La riflessione di Michele Bianchi, presidente della Federazione Carta Grafica, è sulla stessa linea: “la CO2 è arrivata a valori alti, che impattano tantissimo sulle aziende.

Il problema del sistema Ets a questi prezzi, in un settore hard to abate come quello della carta, è che non ci sono soluzioni tecniche alternative di facile ed economica implementazione.

C’è quindi tutto un percorso ancora da individuare, visto che al momento le cartiere usano principalmente il gas per produrre energia elettrica e sviluppare quella termica per asciugare la carta.

Pagare le emissioni di CO2, senza che queste risorse vengano indirizzate allo sviluppo di soluzioni alternative purtroppo non aiuta la transizione, aumentando il già significativo divario competitivo con altri Paesi europei e globali.

In un contesto in cui il costo del credito in espansione forza a essere prudenti negli investimenti da fare”.

Dello stesso avviso Giovanni Savorani, presidente di Confindustria Ceramica: “il prezzo degli Ets ha un impatto negativo.

Diventa sempre più difficile investire per crescere.

Per esempio, per aggiungere un forno in più bisogna comprare quote.

È una tassa ideologica, poco tecnica, che non è utile alla transizione energetica: non ha effetti positivi, e rischia di provocare una forte delocalizzazione, favorendo una produzione in posti dove non c’è.

Una multinazionale mette un nuovo forno in America se la ha possibilità, dove non ci sono le quote Ets e il gas costa meno”.

“Per decarbonizzare bisogna fare investimenti tecnici e lavorare sulla ricerca, che non ha una data certa per i risultati.

Al momento abbiamo bruciatori a idrogeno disponibili e possiamo elettrificare molto di più di quanto fatto finora.

Noi investiamo sul risparmio energetico: è uno dei costi principali, il maggiore in questi ultimi anni.

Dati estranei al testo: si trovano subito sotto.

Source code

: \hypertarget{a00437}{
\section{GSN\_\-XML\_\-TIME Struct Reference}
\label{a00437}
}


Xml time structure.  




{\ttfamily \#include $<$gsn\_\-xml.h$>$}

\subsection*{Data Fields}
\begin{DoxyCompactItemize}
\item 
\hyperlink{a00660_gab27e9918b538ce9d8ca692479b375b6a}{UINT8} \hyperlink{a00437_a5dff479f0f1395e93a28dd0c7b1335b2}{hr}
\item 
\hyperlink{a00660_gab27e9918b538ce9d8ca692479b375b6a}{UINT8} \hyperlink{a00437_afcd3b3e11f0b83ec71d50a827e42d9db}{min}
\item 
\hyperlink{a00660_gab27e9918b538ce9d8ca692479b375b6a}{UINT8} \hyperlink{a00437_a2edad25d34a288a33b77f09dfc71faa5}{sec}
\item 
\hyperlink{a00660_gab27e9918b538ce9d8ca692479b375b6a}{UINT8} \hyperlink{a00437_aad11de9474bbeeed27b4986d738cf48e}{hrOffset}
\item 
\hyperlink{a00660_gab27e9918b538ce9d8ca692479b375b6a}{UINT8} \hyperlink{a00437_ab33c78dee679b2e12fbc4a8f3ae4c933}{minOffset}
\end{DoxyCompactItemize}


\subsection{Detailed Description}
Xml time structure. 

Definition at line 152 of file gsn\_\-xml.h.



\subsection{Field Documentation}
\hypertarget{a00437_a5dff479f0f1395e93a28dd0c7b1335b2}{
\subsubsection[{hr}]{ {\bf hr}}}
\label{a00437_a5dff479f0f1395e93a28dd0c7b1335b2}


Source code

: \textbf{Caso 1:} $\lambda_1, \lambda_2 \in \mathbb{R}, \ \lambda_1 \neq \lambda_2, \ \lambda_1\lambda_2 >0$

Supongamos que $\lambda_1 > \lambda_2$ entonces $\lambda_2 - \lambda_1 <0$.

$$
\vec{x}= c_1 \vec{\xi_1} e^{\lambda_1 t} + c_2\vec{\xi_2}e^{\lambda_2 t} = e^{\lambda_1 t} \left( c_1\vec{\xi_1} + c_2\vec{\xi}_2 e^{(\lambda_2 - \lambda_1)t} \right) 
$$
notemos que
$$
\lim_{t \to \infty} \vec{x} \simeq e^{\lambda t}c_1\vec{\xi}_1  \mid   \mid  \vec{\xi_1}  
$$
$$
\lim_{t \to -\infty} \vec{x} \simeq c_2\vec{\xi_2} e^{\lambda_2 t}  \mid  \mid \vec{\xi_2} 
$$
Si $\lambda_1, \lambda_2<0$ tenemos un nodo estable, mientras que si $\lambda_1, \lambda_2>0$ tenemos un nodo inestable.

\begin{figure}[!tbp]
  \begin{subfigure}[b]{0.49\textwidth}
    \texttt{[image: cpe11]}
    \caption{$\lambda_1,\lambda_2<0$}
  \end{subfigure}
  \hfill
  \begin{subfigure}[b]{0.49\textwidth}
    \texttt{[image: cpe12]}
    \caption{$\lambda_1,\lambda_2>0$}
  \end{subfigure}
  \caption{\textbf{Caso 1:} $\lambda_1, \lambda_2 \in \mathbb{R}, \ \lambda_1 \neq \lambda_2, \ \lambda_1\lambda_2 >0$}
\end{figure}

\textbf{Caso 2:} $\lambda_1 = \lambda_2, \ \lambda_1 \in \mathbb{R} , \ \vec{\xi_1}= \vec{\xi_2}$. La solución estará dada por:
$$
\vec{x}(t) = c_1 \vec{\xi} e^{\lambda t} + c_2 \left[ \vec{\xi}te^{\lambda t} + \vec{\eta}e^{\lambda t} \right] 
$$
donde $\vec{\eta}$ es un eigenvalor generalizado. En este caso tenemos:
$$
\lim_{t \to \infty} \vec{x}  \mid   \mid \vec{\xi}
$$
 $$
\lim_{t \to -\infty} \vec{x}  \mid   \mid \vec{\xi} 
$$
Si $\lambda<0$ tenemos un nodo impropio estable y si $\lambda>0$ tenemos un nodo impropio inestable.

Si cambia un forno con uno che consuma meno, si studiano prodotti con meno massa, più sottili, con meno impatto di CO2 sia nei trasporti che nei processi”, aggiunge il presidente di Confindustria Ceramica.

Le sue richieste coincidono con quelle degli altri settori: “chiediamo di usare queste risorse per investimenti nella transizione.

Chiediamo inoltre di dedicare le quote Ets solo agli utilizzatori, senza lasciarle sul libero mercato, soggetto alla speculazione”, conclude Savorani.